Xanthine Oxidase

Xanthine oxidase (XO) is an enzyme involved in the formation of uric acid in the body. XO inhibitors, such as allopurinol, have been the cornerstone of therapy for gout and hyperuricemia for years. Recent research has also demonstrated that XO-derived superoxide formation plays a pathogenetic role in a variety of diseases including inflammatory bowel disease, shock, acute respiratory distress syndrome and heart failure. The realization of the pathogenetic role of XO in these diseases opens the door for the development of novel, potent XO inhibitors for numerous additional disease indications.

XO and xanthine dehydrogenase (XD) are interconvertible forms of the same enzyme, known as xanthine oxidoreductase (XOR). The enzymes are molybdopterin-containing flavoproteins that consist of two identical subunits of approximately 145 kDa. XO (XOR) is widely distributed throughout various organs including the liver, gut, lung, kidney, heart, brain as well as the plasma. It is generally accepted that XO normally occurs in vivo as an NAD dependent cytosolic dehydrogenase enzyme (XD), incapable of the production of reactive oxygen species. Most investigators agree that XD activity is converted, by sulfhydryl oxidation or limited proteolysis, to an oxidase that produces superoxide and hydrogen peroxide. It is worthwhile to note, nevertheless, that both XO and XD can oxidize NADH, with the concomitant formation of reactive oxygen species. Physiologically, XO and XD participate in a variety of biochemical reactions including the hydroxylation of various purines, pterines and aromatic heterocycles, as well as aliphatic and aromatic aldehydes, thereby contributing to the detoxification or activation of endogenous compounds and xenobiotics. One of XOR’s primary roles is the conversion of hypoxanthine to xanthine and xanthine to uric acid. Inherited XOR deficiency leads to xanthinuria and a characteristic multiple organ failue syndrome characterized by the deposition of xanthine in various tissues.

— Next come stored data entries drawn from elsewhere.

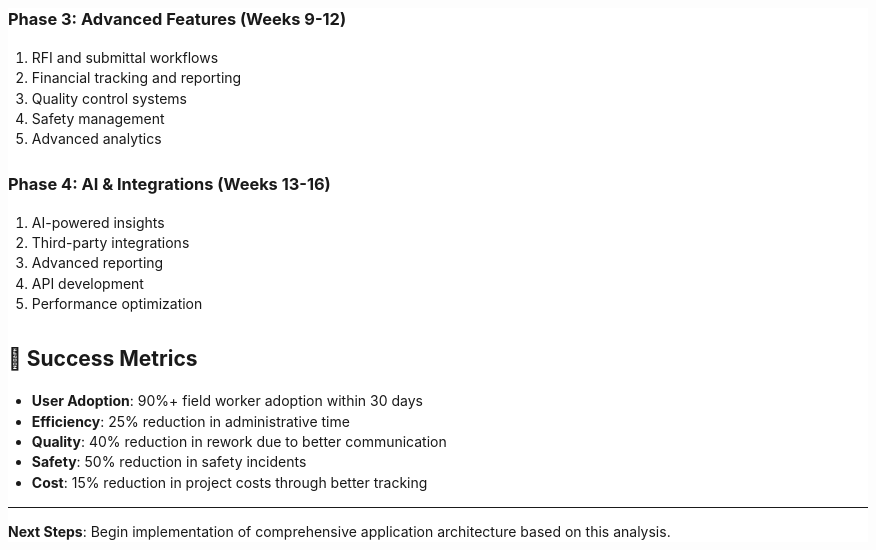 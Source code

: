 ### Phase 3: Advanced Features (Weeks 9-12)
1. RFI and submittal workflows
2. Financial tracking and reporting
3. Quality control systems
4. Safety management
5. Advanced analytics

### Phase 4: AI & Integrations (Weeks 13-16)
1. AI-powered insights
2. Third-party integrations
3. Advanced reporting
4. API development
5. Performance optimization

## 🎯 Success Metrics

- **User Adoption**: 90%+ field worker adoption within 30 days
- **Efficiency**: 25% reduction in administrative time
- **Quality**: 40% reduction in rework due to better communication
- **Safety**: 50% reduction in safety incidents
- **Cost**: 15% reduction in project costs through better tracking

---

**Next Steps**: Begin implementation of comprehensive application architecture based on this analysis.
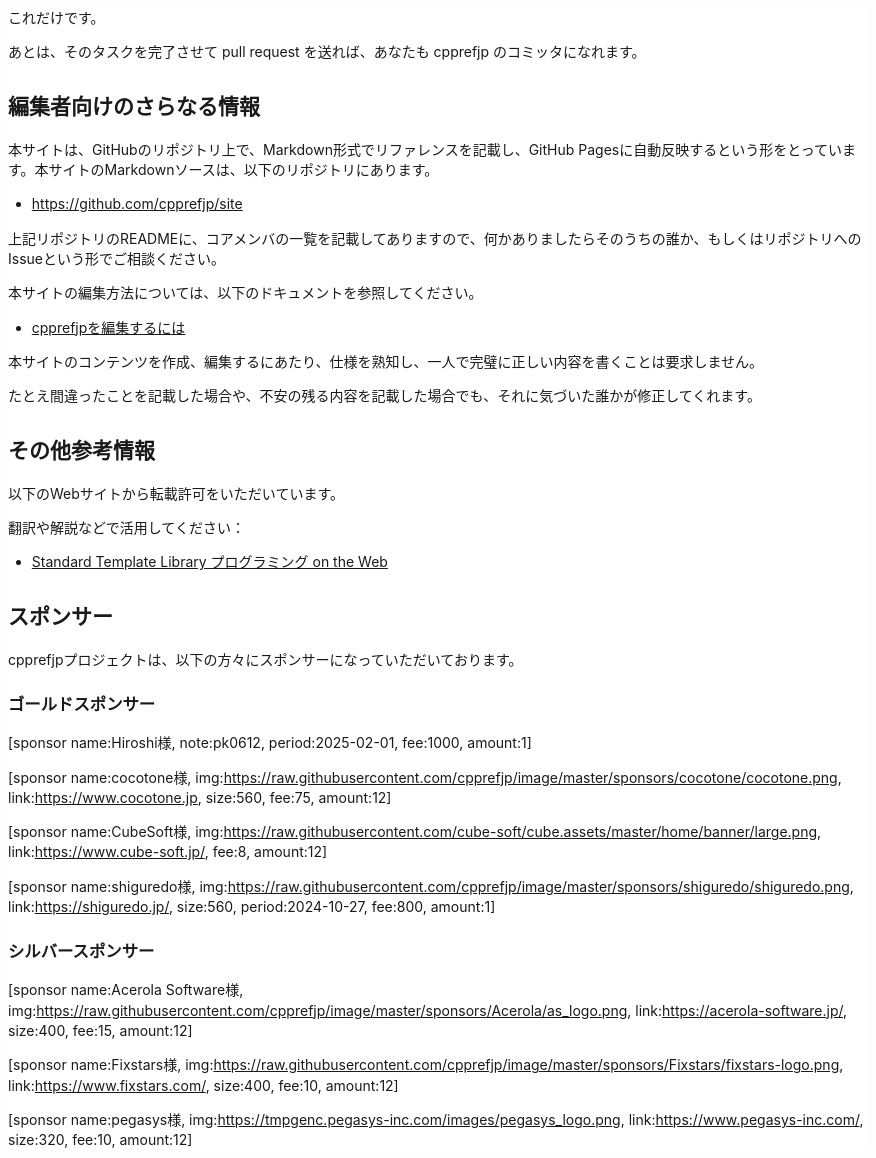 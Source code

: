 これだけです。

あとは、そのタスクを完了させて pull request を送れば、あなたも cpprefjp のコミッタになれます。


## 編集者向けのさらなる情報
本サイトは、GitHubのリポジトリ上で、Markdown形式でリファレンスを記載し、GitHub Pagesに自動反映するという形をとっています。本サイトのMarkdownソースは、以下のリポジトリにあります。

- <https://github.com/cpprefjp/site>

上記リポジトリのREADMEに、コアメンバの一覧を記載してありますので、何かありましたらそのうちの誰か、もしくはリポジトリへのIssueという形でご相談ください。

本サイトの編集方法については、以下のドキュメントを参照してください。

- [cpprefjpを編集するには](/start_editing.md)

本サイトのコンテンツを作成、編集するにあたり、仕様を熟知し、一人で完璧に正しい内容を書くことは要求しません。

たとえ間違ったことを記載した場合や、不安の残る内容を記載した場合でも、それに気づいた誰かが修正してくれます。


## その他参考情報
以下のWebサイトから転載許可をいただいています。

翻訳や解説などで活用してください：

- [Standard Template Library プログラミング on the Web](https://web.archive.org/web/20190112041213/http://episteme.wankuma.com/stlprog/index.html)


## スポンサー
cpprefjpプロジェクトは、以下の方々にスポンサーになっていただいております。

### ゴールドスポンサー

[sponsor name:Hiroshi様, note:pk0612, period:2025-02-01, fee:1000, amount:1]

[sponsor name:cocotone様, img:https://raw.githubusercontent.com/cpprefjp/image/master/sponsors/cocotone/cocotone.png, link:https://www.cocotone.jp, size:560, fee:75, amount:12]

[sponsor name:CubeSoft様, img:https://raw.githubusercontent.com/cube-soft/cube.assets/master/home/banner/large.png, link:https://www.cube-soft.jp/, fee:8, amount:12]

[sponsor name:shiguredo様, img:https://raw.githubusercontent.com/cpprefjp/image/master/sponsors/shiguredo/shiguredo.png, link:https://shiguredo.jp/, size:560, period:2024-10-27, fee:800, amount:1]


### シルバースポンサー

[sponsor name:Acerola Software様, img:https://raw.githubusercontent.com/cpprefjp/image/master/sponsors/Acerola/as_logo.png, link:https://acerola-software.jp/, size:400, fee:15, amount:12]

[sponsor name:Fixstars様, img:https://raw.githubusercontent.com/cpprefjp/image/master/sponsors/Fixstars/fixstars-logo.png, link:https://www.fixstars.com/, size:400, fee:10, amount:12]

[sponsor name:pegasys様, img:https://tmpgenc.pegasys-inc.com/images/pegasys_logo.png, link:https://www.pegasys-inc.com/, size:320, fee:10, amount:12]
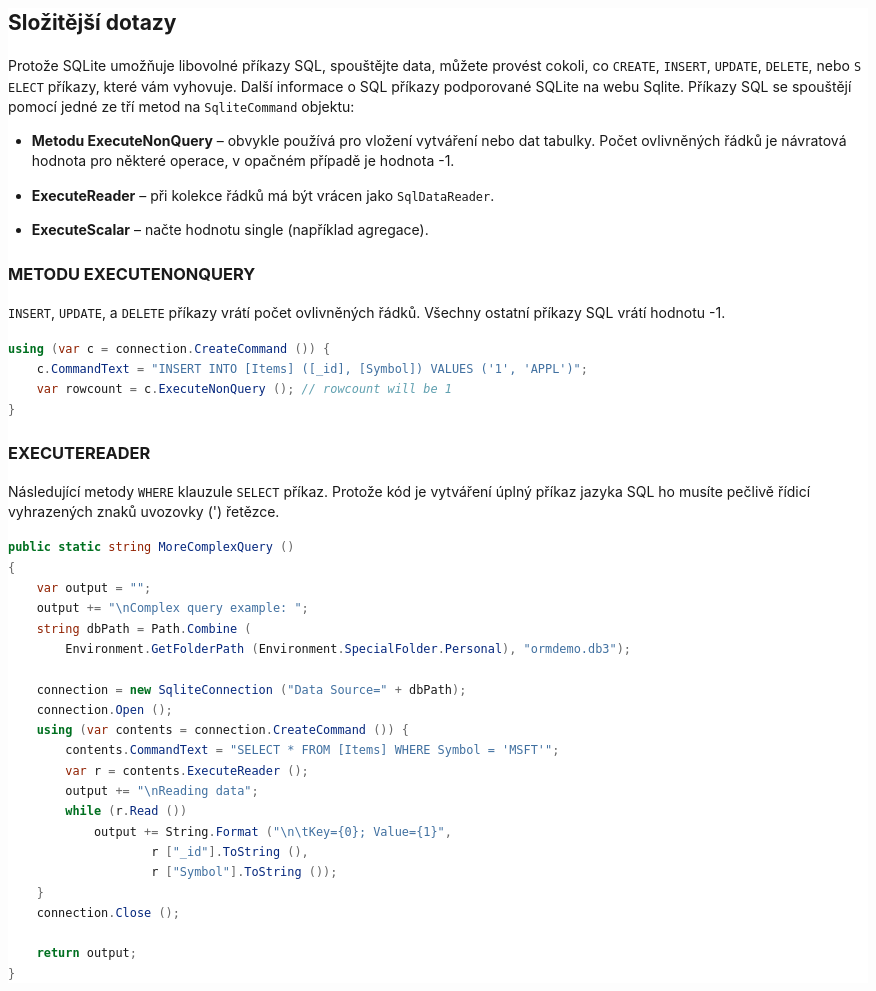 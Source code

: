 ## <a name="more-complex-queries"></a>Složitější dotazy

Protože SQLite umožňuje libovolné příkazy SQL, spouštějte data, můžete provést cokoli, co `CREATE`, `INSERT`, `UPDATE`, `DELETE`, nebo `SELECT` příkazy, které vám vyhovuje. Další informace o SQL příkazy podporované SQLite na webu Sqlite. Příkazy SQL se spouštějí pomocí jedné ze tří metod na `SqliteCommand` objektu:

-   **Metodu ExecuteNonQuery** &ndash; obvykle používá pro vložení vytváření nebo dat tabulky. Počet ovlivněných řádků je návratová hodnota pro některé operace, v opačném případě je hodnota -1.

-   **ExecuteReader** &ndash; při kolekce řádků má být vrácen jako `SqlDataReader`.

-   **ExecuteScalar** &ndash; načte hodnotu single (například agregace).


### <a name="executenonquery"></a>METODU EXECUTENONQUERY

`INSERT`, `UPDATE`, a `DELETE` příkazy vrátí počet ovlivněných řádků. Všechny ostatní příkazy SQL vrátí hodnotu -1.

```csharp
using (var c = connection.CreateCommand ()) {
    c.CommandText = "INSERT INTO [Items] ([_id], [Symbol]) VALUES ('1', 'APPL')";
    var rowcount = c.ExecuteNonQuery (); // rowcount will be 1
}
```

### <a name="executereader"></a>EXECUTEREADER

Následující metody `WHERE` klauzule `SELECT` příkaz.
Protože kód je vytváření úplný příkaz jazyka SQL ho musíte pečlivě řídicí vyhrazených znaků uvozovky (') řetězce.

```csharp
public static string MoreComplexQuery ()
{
    var output = "";
    output += "\nComplex query example: ";
    string dbPath = Path.Combine (
        Environment.GetFolderPath (Environment.SpecialFolder.Personal), "ormdemo.db3");

    connection = new SqliteConnection ("Data Source=" + dbPath);
    connection.Open ();
    using (var contents = connection.CreateCommand ()) {
        contents.CommandText = "SELECT * FROM [Items] WHERE Symbol = 'MSFT'";
        var r = contents.ExecuteReader ();
        output += "\nReading data";
        while (r.Read ())
            output += String.Format ("\n\tKey={0}; Value={1}",
                    r ["_id"].ToString (),
                    r ["Symbol"].ToString ());
    }
    connection.Close ();

    return output;
}
```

Currently, the most widely accepted indication for the development of novel XO inhibitors is the treatment of hyperuricemia and gout. Gout is a common disease, which occurs in individuals who have high serum uric acid levels. Over time, a precipitation of monosodium urate monohydate crystals occurs in various tissues, followed by an inflammatory response.

Recent work has implicated a role for XO and XO-related oxidant species in the pathogenesis of CHF. In vitro studies in isolated hearts have demonstrated that the progressive development of heart failure is associated with increased myocardial XO levels, which contributes to an enhancement of oxidative stress in the heart. In a heart failure model induced by pacing in the dog, a four-fold increase in myocardial XO levels was found, with subsequent increases in oxidative stress in the heart. In a ligation-induced CHF model in the rat, an approximately 50% increase was noted. In CHF patients, elevated circulating uric acid levels have been noted as well as an increase in myocardial XO activity. There was a strong correlation between the levels of uric acid and the severity of chronic inflammation – as evaluated by plasma measurements of soluble ICAM-1, TNF-alpha, soluble TNF receptor 2 and E-selectin.